▸ **Exercise aim**
Scan the entries for the word "Push" and report how many lines contain it, as a number with no other words.

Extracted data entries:
>>>>>
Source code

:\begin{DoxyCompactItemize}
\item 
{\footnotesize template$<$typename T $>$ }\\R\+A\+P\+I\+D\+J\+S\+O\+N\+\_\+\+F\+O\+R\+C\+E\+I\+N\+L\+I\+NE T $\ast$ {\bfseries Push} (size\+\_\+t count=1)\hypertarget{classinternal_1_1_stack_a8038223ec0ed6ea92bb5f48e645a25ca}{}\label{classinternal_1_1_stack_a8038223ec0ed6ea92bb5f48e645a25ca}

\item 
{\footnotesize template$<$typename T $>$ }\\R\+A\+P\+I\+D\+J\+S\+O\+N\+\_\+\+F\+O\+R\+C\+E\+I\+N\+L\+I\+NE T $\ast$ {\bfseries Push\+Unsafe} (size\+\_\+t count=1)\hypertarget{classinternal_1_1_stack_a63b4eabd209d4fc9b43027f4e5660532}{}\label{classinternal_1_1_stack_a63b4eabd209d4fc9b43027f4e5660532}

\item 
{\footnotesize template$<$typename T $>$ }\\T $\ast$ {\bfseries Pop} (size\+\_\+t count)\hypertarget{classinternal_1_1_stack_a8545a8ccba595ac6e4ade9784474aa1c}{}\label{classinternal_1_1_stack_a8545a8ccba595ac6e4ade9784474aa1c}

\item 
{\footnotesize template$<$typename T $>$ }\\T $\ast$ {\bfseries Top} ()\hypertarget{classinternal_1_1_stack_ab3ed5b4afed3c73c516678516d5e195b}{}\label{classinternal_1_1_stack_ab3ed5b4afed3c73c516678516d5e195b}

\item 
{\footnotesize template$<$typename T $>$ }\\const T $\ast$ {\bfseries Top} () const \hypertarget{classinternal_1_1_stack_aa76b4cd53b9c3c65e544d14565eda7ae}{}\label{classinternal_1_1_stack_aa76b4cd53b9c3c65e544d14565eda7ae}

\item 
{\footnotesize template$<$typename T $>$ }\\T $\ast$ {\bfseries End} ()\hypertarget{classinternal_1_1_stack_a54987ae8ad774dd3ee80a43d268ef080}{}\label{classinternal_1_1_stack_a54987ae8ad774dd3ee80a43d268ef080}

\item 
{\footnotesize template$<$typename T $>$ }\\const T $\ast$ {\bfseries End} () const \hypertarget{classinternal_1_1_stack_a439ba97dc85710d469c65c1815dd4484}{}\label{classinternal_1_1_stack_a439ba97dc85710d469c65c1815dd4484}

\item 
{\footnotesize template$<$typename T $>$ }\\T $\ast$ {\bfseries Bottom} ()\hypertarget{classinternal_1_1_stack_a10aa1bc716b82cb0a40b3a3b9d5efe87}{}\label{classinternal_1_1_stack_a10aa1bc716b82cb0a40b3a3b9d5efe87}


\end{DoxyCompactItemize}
<<<<<
▸ **Exercise answer**
2